Maria Fernanda died in bed at home in an apartment building in Bairro São Roque de Lameira, in Porto, sometime before Christmas of 2023.
No-one missed her.
Social Security went on sending pension cheques to her that were never cashed; the council tried ‘evicting her’ for unpaid rent on a number of occasions – but never received any response when they knocked at the door…
Post accumulated in the post box downstairs. Flyers were systematically stuffed into her door jam.
Neighbours, apparently thinking Maria Fernanda had gone into an old people’s home, ‘got on with their lives’.
Eventually, a doctor at the local health centre ‘raised the alarm’ because she realised that Maria Fernanda was diabetic, yet she had not been seen by anyone at the health centre for over two years…
PSP police, accompanied by local firefighters, were the first authorities to ‘take the initiative’ and break down the door into the apartment.
They found Maria Fernanda’s skeleton lying where she had died, in bed, over two years previously.
PJ police were “actioned and took trace evidence.

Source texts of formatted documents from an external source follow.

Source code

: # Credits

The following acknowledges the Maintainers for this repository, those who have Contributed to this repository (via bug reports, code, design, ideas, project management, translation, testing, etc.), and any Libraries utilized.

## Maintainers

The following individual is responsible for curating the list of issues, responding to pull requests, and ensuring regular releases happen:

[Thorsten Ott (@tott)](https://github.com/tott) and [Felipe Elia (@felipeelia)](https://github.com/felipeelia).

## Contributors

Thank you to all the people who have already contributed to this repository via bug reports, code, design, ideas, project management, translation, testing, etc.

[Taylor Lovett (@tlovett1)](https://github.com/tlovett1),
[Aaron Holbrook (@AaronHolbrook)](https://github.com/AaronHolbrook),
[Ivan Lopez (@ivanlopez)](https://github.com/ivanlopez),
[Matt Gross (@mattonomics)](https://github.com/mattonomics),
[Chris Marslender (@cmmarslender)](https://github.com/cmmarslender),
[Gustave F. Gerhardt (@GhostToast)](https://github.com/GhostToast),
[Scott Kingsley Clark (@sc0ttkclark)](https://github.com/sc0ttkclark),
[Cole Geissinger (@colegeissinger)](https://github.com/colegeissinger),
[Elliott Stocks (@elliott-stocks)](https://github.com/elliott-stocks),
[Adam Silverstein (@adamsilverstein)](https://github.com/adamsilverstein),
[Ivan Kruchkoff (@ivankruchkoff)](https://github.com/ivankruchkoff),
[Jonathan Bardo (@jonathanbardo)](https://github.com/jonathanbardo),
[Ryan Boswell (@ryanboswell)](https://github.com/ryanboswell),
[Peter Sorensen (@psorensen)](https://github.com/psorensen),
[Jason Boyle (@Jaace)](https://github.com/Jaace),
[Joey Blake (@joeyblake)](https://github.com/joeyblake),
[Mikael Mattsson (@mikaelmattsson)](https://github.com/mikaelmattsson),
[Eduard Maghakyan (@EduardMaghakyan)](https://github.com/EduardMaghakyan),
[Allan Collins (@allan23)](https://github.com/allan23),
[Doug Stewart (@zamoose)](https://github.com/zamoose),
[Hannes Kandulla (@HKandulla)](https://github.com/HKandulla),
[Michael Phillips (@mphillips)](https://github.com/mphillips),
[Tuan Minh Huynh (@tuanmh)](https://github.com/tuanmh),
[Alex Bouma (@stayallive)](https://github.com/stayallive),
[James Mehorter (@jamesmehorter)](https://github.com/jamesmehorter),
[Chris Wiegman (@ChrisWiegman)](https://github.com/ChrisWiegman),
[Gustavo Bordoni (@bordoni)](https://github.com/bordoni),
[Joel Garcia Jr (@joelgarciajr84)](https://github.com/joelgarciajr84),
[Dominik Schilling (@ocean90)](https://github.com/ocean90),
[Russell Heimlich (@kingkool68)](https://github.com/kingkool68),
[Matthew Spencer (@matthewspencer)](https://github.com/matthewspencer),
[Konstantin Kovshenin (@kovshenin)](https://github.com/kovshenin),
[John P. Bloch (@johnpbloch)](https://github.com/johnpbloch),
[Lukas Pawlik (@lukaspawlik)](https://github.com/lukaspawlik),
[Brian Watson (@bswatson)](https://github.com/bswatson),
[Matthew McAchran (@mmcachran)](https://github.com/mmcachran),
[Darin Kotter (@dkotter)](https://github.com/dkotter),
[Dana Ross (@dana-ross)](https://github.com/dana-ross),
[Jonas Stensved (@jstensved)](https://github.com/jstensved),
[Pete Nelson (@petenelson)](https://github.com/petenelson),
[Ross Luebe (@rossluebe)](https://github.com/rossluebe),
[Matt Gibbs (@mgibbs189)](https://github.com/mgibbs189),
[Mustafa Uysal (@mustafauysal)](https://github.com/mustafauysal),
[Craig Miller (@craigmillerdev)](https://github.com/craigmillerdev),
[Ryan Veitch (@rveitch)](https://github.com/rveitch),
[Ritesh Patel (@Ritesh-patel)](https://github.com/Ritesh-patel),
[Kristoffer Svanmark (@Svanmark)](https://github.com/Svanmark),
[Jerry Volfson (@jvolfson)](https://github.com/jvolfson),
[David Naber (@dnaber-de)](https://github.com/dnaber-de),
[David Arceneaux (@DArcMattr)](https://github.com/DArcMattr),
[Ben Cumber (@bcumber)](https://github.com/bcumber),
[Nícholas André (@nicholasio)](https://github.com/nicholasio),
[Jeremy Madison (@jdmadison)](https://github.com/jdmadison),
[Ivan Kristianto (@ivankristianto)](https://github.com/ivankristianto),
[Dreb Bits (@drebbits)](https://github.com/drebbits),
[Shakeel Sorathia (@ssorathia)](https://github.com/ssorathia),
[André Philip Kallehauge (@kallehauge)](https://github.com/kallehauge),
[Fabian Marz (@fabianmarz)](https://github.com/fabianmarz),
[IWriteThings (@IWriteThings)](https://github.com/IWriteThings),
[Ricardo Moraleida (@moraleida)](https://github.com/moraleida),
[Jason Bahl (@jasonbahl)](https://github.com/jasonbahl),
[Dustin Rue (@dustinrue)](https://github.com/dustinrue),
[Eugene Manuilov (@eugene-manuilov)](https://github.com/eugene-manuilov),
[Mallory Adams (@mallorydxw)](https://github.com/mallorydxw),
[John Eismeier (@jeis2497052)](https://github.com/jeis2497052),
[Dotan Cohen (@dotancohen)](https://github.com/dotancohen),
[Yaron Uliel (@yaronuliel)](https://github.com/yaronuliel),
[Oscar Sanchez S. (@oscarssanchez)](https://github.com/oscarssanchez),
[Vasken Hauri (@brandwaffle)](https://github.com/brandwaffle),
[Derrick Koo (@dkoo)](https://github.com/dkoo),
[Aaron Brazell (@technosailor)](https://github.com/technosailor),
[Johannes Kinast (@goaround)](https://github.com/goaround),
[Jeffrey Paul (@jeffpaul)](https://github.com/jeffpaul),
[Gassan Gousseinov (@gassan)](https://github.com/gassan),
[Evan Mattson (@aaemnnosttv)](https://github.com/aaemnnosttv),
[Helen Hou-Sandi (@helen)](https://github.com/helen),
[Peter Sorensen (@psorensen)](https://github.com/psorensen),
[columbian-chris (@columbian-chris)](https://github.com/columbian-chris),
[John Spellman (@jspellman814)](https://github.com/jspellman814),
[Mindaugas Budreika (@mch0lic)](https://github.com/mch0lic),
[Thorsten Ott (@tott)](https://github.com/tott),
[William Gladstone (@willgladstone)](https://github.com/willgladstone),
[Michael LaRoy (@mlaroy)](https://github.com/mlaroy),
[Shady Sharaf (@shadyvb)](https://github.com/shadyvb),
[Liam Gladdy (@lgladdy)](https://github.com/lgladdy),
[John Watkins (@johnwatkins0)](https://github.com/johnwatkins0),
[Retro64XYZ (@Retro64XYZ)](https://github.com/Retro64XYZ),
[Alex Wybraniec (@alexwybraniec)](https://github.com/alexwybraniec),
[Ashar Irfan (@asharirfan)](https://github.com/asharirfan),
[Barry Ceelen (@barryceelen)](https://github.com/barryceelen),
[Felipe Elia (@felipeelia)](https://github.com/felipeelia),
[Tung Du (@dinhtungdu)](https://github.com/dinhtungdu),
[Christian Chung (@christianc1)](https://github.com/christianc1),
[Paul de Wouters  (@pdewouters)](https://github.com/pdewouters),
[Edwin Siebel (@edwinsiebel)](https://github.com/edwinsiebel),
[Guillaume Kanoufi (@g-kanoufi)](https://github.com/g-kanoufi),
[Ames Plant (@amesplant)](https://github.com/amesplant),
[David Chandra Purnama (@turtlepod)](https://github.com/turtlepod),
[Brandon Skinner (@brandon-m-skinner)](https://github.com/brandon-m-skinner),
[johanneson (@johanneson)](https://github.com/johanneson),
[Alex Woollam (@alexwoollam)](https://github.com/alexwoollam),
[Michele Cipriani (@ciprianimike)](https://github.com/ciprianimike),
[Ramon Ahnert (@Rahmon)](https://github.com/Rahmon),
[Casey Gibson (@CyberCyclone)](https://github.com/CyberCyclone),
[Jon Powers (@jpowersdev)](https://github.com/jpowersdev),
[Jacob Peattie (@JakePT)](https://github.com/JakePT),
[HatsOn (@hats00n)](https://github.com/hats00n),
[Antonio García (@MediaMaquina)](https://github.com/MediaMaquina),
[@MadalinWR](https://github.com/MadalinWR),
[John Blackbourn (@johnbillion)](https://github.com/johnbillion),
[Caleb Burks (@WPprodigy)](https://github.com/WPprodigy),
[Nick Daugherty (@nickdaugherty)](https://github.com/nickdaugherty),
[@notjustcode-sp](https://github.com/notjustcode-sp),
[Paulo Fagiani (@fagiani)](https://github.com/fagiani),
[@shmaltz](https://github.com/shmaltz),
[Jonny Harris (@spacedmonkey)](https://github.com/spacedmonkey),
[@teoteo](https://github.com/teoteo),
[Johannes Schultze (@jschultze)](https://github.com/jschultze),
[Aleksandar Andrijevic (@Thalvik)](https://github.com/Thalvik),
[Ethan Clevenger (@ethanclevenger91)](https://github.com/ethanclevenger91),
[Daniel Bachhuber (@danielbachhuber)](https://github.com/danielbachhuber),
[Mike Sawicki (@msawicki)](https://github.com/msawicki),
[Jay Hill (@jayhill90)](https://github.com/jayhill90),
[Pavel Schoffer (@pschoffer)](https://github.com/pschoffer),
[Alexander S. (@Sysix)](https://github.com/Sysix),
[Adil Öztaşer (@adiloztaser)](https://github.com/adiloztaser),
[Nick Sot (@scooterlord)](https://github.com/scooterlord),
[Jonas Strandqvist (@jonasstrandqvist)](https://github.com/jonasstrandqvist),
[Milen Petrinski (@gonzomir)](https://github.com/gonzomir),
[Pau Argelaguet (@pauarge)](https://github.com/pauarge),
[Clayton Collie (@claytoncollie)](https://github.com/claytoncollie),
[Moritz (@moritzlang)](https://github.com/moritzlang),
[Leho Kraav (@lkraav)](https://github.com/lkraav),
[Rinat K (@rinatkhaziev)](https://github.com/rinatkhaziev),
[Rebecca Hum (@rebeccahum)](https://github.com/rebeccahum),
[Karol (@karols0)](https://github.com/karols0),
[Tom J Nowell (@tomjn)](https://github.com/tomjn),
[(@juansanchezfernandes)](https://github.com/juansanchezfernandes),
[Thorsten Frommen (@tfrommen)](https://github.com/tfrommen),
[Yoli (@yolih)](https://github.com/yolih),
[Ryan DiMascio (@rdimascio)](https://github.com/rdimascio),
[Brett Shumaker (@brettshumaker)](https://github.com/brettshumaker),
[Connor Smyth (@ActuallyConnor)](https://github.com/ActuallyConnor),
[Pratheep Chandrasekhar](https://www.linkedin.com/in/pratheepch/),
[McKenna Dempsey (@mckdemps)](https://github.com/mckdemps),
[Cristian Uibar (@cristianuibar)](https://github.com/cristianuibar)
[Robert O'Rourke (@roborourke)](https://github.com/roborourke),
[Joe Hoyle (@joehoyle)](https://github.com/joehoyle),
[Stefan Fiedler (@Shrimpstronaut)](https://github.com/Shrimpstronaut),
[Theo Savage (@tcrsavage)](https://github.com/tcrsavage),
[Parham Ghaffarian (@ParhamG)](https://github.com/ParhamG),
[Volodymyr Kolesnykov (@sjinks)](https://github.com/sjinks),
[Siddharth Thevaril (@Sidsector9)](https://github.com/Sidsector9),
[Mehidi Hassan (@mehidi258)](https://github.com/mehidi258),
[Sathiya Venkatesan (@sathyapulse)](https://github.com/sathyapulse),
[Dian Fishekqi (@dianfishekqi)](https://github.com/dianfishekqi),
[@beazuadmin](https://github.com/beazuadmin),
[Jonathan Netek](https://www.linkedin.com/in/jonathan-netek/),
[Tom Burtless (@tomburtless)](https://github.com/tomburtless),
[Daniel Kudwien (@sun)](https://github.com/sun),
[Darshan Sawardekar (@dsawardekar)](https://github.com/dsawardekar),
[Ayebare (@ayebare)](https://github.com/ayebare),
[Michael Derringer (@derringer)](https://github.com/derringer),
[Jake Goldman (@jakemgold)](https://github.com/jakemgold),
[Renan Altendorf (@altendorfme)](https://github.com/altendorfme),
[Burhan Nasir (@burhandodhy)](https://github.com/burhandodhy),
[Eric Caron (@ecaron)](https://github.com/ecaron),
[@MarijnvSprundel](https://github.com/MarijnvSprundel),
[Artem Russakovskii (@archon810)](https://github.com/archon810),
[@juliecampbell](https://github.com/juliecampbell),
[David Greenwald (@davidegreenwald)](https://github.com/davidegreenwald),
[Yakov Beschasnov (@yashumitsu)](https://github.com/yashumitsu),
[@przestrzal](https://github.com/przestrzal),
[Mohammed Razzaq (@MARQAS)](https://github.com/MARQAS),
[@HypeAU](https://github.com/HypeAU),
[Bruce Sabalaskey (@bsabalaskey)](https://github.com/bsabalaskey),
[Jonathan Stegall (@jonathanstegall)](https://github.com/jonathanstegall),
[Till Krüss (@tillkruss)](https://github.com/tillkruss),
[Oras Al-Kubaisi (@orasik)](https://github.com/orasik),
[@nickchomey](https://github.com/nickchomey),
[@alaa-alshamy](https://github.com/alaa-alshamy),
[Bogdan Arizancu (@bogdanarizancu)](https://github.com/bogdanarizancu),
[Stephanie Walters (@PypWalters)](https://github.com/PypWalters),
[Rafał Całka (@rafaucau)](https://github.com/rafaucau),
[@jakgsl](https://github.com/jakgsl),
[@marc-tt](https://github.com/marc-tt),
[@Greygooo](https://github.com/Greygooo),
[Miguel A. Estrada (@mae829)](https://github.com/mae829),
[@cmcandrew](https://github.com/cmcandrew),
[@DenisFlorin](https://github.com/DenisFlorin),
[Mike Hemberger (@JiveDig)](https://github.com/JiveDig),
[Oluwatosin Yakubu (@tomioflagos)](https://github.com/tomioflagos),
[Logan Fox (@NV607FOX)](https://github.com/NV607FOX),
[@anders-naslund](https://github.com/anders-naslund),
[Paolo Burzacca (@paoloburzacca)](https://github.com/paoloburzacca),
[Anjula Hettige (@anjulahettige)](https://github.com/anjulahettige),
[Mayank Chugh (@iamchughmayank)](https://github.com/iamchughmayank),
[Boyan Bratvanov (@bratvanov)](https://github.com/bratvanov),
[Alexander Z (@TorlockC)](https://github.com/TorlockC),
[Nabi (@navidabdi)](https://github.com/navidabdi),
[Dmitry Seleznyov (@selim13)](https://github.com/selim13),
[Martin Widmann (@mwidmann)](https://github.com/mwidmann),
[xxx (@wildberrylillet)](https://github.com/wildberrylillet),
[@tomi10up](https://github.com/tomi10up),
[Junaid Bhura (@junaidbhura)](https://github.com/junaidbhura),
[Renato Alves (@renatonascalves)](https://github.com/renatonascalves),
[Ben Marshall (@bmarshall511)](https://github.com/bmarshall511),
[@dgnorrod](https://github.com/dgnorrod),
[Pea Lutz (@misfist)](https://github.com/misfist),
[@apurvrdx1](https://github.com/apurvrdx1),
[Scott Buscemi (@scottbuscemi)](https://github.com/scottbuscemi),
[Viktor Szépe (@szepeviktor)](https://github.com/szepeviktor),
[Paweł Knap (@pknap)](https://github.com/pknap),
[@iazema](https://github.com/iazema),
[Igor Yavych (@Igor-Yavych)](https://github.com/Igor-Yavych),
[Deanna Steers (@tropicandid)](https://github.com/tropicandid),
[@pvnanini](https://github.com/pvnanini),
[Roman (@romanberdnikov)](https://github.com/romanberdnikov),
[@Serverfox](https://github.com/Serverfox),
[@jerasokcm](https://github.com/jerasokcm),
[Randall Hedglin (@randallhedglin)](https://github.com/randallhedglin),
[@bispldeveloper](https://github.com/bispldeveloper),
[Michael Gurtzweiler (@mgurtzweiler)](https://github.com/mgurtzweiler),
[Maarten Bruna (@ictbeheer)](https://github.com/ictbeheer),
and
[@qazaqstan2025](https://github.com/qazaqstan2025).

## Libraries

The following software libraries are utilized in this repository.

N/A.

The bones were transported to the office of legal medicine”, writes Correio da Manhã.
A source from the local council admits that “something failed in the accompaniment of Maria Fernanda”. But her lonely death has served one purpose: the council is now developing a project aimed at ‘accompanying elderly people at risk of isolation’.
Source material: Correio da Manhã which will be featuring, ‘Solidão Mortal’ (Deadly loneliness) in its ‘Investigação’ evening slot tonight.